=== Work required ===
After finding the line that contains "### 2. 2. 4 有符号数和无符号数之间的转换", reproduce it and each line below it through the end of the listing, exactly, with nothing added.

=== Records shown ===
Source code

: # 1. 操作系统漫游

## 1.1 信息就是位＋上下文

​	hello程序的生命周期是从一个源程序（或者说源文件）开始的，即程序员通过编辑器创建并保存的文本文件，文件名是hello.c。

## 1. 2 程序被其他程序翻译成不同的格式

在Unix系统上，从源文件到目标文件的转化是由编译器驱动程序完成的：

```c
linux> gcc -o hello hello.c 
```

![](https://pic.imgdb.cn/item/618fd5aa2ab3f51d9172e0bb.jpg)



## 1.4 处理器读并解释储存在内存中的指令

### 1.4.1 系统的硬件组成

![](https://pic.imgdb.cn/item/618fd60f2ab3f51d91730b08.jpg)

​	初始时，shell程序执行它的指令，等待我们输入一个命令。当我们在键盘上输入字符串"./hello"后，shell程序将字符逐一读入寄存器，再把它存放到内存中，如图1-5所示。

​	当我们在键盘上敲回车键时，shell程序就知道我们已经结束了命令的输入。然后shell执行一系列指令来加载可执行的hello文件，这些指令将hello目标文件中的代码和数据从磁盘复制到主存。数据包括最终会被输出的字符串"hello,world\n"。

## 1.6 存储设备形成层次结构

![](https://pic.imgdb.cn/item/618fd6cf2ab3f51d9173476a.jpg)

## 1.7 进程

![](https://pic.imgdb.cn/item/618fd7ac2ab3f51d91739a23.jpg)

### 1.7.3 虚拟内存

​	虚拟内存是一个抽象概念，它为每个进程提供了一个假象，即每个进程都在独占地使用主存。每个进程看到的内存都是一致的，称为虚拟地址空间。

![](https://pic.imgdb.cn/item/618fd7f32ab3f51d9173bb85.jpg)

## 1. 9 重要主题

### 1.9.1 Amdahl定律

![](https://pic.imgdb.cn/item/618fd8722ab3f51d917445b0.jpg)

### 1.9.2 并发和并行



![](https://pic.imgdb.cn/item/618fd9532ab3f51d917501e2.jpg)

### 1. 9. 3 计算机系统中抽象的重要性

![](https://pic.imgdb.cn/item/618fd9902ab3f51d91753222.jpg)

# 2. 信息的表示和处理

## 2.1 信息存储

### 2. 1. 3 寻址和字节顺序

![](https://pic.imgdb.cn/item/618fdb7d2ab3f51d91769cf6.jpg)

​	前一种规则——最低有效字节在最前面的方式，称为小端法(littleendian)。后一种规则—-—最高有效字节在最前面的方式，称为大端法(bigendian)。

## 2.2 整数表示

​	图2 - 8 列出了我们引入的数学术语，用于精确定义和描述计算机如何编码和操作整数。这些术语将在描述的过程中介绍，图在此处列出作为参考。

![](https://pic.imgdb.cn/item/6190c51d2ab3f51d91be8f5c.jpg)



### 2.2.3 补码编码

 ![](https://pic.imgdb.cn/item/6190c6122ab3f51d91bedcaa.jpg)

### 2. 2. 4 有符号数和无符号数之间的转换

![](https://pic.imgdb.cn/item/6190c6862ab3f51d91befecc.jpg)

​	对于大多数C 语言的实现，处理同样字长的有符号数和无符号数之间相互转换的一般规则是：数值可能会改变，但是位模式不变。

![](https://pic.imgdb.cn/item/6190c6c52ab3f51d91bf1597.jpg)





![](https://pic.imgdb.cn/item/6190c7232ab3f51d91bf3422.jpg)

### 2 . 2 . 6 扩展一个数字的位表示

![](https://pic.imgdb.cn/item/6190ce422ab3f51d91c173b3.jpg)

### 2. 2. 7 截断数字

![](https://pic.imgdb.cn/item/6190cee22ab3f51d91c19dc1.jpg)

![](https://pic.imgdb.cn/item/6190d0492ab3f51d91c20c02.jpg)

=== Worked solution ===
### 2. 2. 4 有符号数和无符号数之间的转换

![](https://pic.imgdb.cn/item/6190c6862ab3f51d91befecc.jpg)

​	对于大多数C 语言的实现，处理同样字长的有符号数和无符号数之间相互转换的一般规则是：数值可能会改变，但是位模式不变。

![](https://pic.imgdb.cn/item/6190c6c52ab3f51d91bf1597.jpg)





![](https://pic.imgdb.cn/item/6190c7232ab3f51d91bf3422.jpg)

### 2 . 2 . 6 扩展一个数字的位表示

![](https://pic.imgdb.cn/item/6190ce422ab3f51d91c173b3.jpg)

### 2. 2. 7 截断数字

![](https://pic.imgdb.cn/item/6190cee22ab3f51d91c19dc1.jpg)

![](https://pic.imgdb.cn/item/6190d0492ab3f51d91c20c02.jpg)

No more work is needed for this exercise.